If your company offers an employer-sponsored retirement plan, chances are it’s a 401(k). If you’re lucky, your employer might even match some of your contributions to that account, meaning you get free money added to your retirement savings. The average match by employers was 4.5%, according to Vanguard's annual report on investing behavior.
When does paying off debt with a 401(k) make sense?
Withdrawing early from your 401(k) should be a last resort. If you withdraw money from your 401(k) before retirement, you’re going to encounter some fees and penalties, not to mention impact your retirement savings. Knowing this, you should do everything in your power to reduce your debt in other ways, like negotiating with your credit companies, or taking out a loan from your 401(k). This way, you pay the money back to your retirement account without losing the money in your account.
Are 401(k) contributions tax deductible?
Contributions made to traditional 401(k)s and other qualified retirement plans are made with pre-tax dollars, so they are deductible from your taxable income. This works out in your favor, as the money you contribute to your 401(k) actually shrinks your total income for the year, in turn slightly reducing your taxes as well. However, there are limits to how much you can contribute to these plans. For 2021, the limit is $19,500, and in 2022 the amount goes up to $20,500.
What happens to a 401(k) after you leave your job?
There are several options of what you can do with your 401(k) after you leave your job. If the account has more than $5,000 in it, most plans allow you to leave it where it is. Alternatively, you can roll the balance over into your new 401(k) at your new job. This is beneficial because then your interest is still compounding on the whole amount, instead of compounding on two smaller amounts in two different 401(k)s. Lastly, you can choose to cash out your 401(k), though this is usually not recommended as you’ll have to pay fees and penalties on the amount and you will lose out on retirement savings.
An in-service withdrawal is when an employee withdrawals money from an employer-sponsored retirement account before they are qualified to do so.

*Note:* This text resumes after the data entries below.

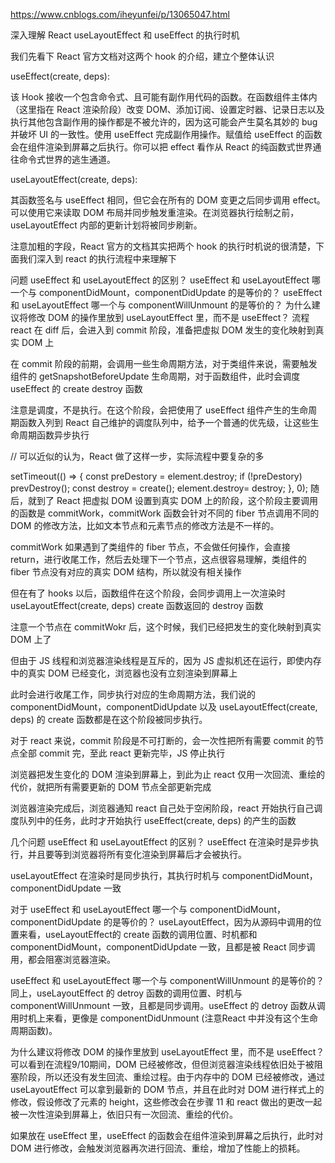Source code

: https://www.cnblogs.com/iheyunfei/p/13065047.html

深入理解 React useLayoutEffect 和 useEffect 的执行时机

我们先看下 React 官方文档对这两个 hook 的介绍，建立个整体认识

useEffect(create, deps):

该 Hook 接收一个包含命令式、且可能有副作用代码的函数。在函数组件主体内（这里指在 React 渲染阶段）改变 DOM、添加订阅、设置定时器、记录日志以及执行其他包含副作用的操作都是不被允许的，因为这可能会产生莫名其妙的 bug 并破坏 UI 的一致性。使用 useEffect 完成副作用操作。赋值给 useEffect 的函数会在组件渲染到屏幕之后执行。你可以把 effect 看作从 React 的纯函数式世界通往命令式世界的逃生通道。

useLayoutEffect(create, deps):

其函数签名与 useEffect 相同，但它会在所有的 DOM 变更之后同步调用 effect。可以使用它来读取 DOM 布局并同步触发重渲染。在浏览器执行绘制之前，useLayoutEffect 内部的更新计划将被同步刷新。

注意加粗的字段，React 官方的文档其实把两个 hook 的执行时机说的很清楚，下面我们深入到 react 的执行流程中来理解下

问题
useEffect 和 useLayoutEffect 的区别？
useEffect 和 useLayoutEffect 哪一个与 componentDidMount，componentDidUpdate 的是等价的？
useEffect 和 useLayoutEffect 哪一个与 componentWillUnmount 的是等价的？
为什么建议将修改 DOM 的操作里放到 useLayoutEffect 里，而不是 useEffect？
流程
react 在 diff 后，会进入到 commit 阶段，准备把虚拟 DOM 发生的变化映射到真实 DOM 上

在 commit 阶段的前期，会调用一些生命周期方法，对于类组件来说，需要触发组件的 getSnapshotBeforeUpdate 生命周期，对于函数组件，此时会调度 useEffect 的 create destroy 函数

注意是调度，不是执行。在这个阶段，会把使用了 useEffect 组件产生的生命周期函数入列到 React 自己维护的调度队列中，给予一个普通的优先级，让这些生命周期函数异步执行

// 可以近似的认为，React 做了这样一步，实际流程中要复杂的多

setTimeout(() => {
      const preDestory = element.destroy;
      if (!preDestory) prevDestroy();
      const destroy = create();
      element.destroy= destroy;
}, 0);
随后，就到了 React 把虚拟 DOM 设置到真实 DOM 上的阶段，这个阶段主要调用的函数是 commitWork，commitWork 函数会针对不同的 fiber 节点调用不同的 DOM 的修改方法，比如文本节点和元素节点的修改方法是不一样的。

commitWork 如果遇到了类组件的 fiber 节点，不会做任何操作，会直接 return，进行收尾工作，然后去处理下一个节点，这点很容易理解，类组件的 fiber 节点没有对应的真实 DOM 结构，所以就没有相关操作

但在有了 hooks 以后，函数组件在这个阶段，会同步调用上一次渲染时 useLayoutEffect(create, deps) create 函数返回的 destroy 函数

注意一个节点在 commitWokr 后，这个时候，我们已经把发生的变化映射到真实 DOM 上了

但由于 JS 线程和浏览器渲染线程是互斥的，因为 JS 虚拟机还在运行，即使内存中的真实 DOM 已经变化，浏览器也没有立刻渲染到屏幕上

此时会进行收尾工作，同步执行对应的生命周期方法，我们说的componentDidMount，componentDidUpdate 以及 useLayoutEffect(create, deps) 的 create 函数都是在这个阶段被同步执行。

对于 react 来说，commit 阶段是不可打断的，会一次性把所有需要 commit 的节点全部 commit 完，至此 react 更新完毕，JS 停止执行

浏览器把发生变化的 DOM 渲染到屏幕上，到此为止 react 仅用一次回流、重绘的代价，就把所有需要更新的 DOM 节点全部更新完成

浏览器渲染完成后，浏览器通知 react 自己处于空闲阶段，react 开始执行自己调度队列中的任务，此时才开始执行 useEffect(create, deps) 的产生的函数

几个问题
useEffect 和 useLayoutEffect 的区别？
useEffect 在渲染时是异步执行，并且要等到浏览器将所有变化渲染到屏幕后才会被执行。

useLayoutEffect 在渲染时是同步执行，其执行时机与 componentDidMount，componentDidUpdate 一致

对于 useEffect 和 useLayoutEffect 哪一个与 componentDidMount，componentDidUpdate 的是等价的？
useLayoutEffect，因为从源码中调用的位置来看，useLayoutEffect的 create 函数的调用位置、时机都和 componentDidMount，componentDidUpdate 一致，且都是被 React 同步调用，都会阻塞浏览器渲染。

useEffect 和 useLayoutEffect 哪一个与 componentWillUnmount 的是等价的？
同上，useLayoutEffect 的 detroy 函数的调用位置、时机与 componentWillUnmount 一致，且都是同步调用。useEffect 的 detroy 函数从调用时机上来看，更像是 componentDidUnmount (注意React 中并没有这个生命周期函数)。

为什么建议将修改 DOM 的操作里放到 useLayoutEffect 里，而不是 useEffect？
可以看到在流程9/10期间，DOM 已经被修改，但但浏览器渲染线程依旧处于被阻塞阶段，所以还没有发生回流、重绘过程。由于内存中的 DOM 已经被修改，通过 useLayoutEffect 可以拿到最新的 DOM 节点，并且在此时对 DOM 进行样式上的修改，假设修改了元素的 height，这些修改会在步骤 11 和 react 做出的更改一起被一次性渲染到屏幕上，依旧只有一次回流、重绘的代价。

如果放在 useEffect 里，useEffect 的函数会在组件渲染到屏幕之后执行，此时对 DOM 进行修改，会触发浏览器再次进行回流、重绘，增加了性能上的损耗。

An early withdrawal from a 401(k) is the most obvious example. However, early withdrawals and in-service withdrawals are not necessarily the same thing. Withdrawing money from a certificate of deposit (CD) before it has matured can also be considered early withdrawal, but would not be considered an in-service withdrawal.
A brokerage window is an option offered in a 401(k) plan that gives the investor the capability to buy and sell investment securities on their own through a brokerage platform. While this is a relatively new option for 401(k) plans, it is quickly gaining popularity as more companies give the option to their employees. Brokerage windows may also have higher than average trading costs, with some brokerage windows reporting transaction fees of $8 to $10 per trade.
Defined Contribution (DC) Plan
A defined contribution plan is a retirement plan in which employees contribute a fixed amount or a percentage of their paychecks to an account that is intended to fund their retirements. The most well known DC plan is probably the 401(k). The term DC plan houses all of the DC plan types, like 401(k)s and 403(b)s. In contrast, a defined benefit (DB) pension plan is a plan in which the employer offers to fund an employee’s retirement.
A Roth 401(k) works similar to a Roth IRA—you contribute money to it after tax, meaning the money doesn’t come directly out of your paycheck pre tax like a regular 401(k), but you contribute the money voluntarily after it’s already been taxed. These accounts are employer-sponsored, and some people like them because the money they withdraw from them in retirement won’t be taxed. One disadvantage is that your contributions to a Roth 401(k) won’t reduce your taxable income like a regular 401(k) would.
A SIMPLE 401(k) is a retirement savings account that small business can offer their employees. Your business must have less than 100 employees if you want to offer a SIMPLE 401(k). This account works just like a regular 401(k) plan, albeit with a few caveats. For one, if you are the employer, you must contribute to your employee’s SIMPLE 401(k)s. Also, you cannot offer another type of retirement accounts to your employees.
When you are vested in an employer-matching retirement funds or stock options, you have nonforfeitable rights to those assets. Often, the amount in which an employee is vested increases gradually over a period of years until the employee is 100% vested. A common vesting period is 3 to 5 years. Vesting is also common in wills. It often takes the form of a set waiting period to finalize bequests following the death of the testator.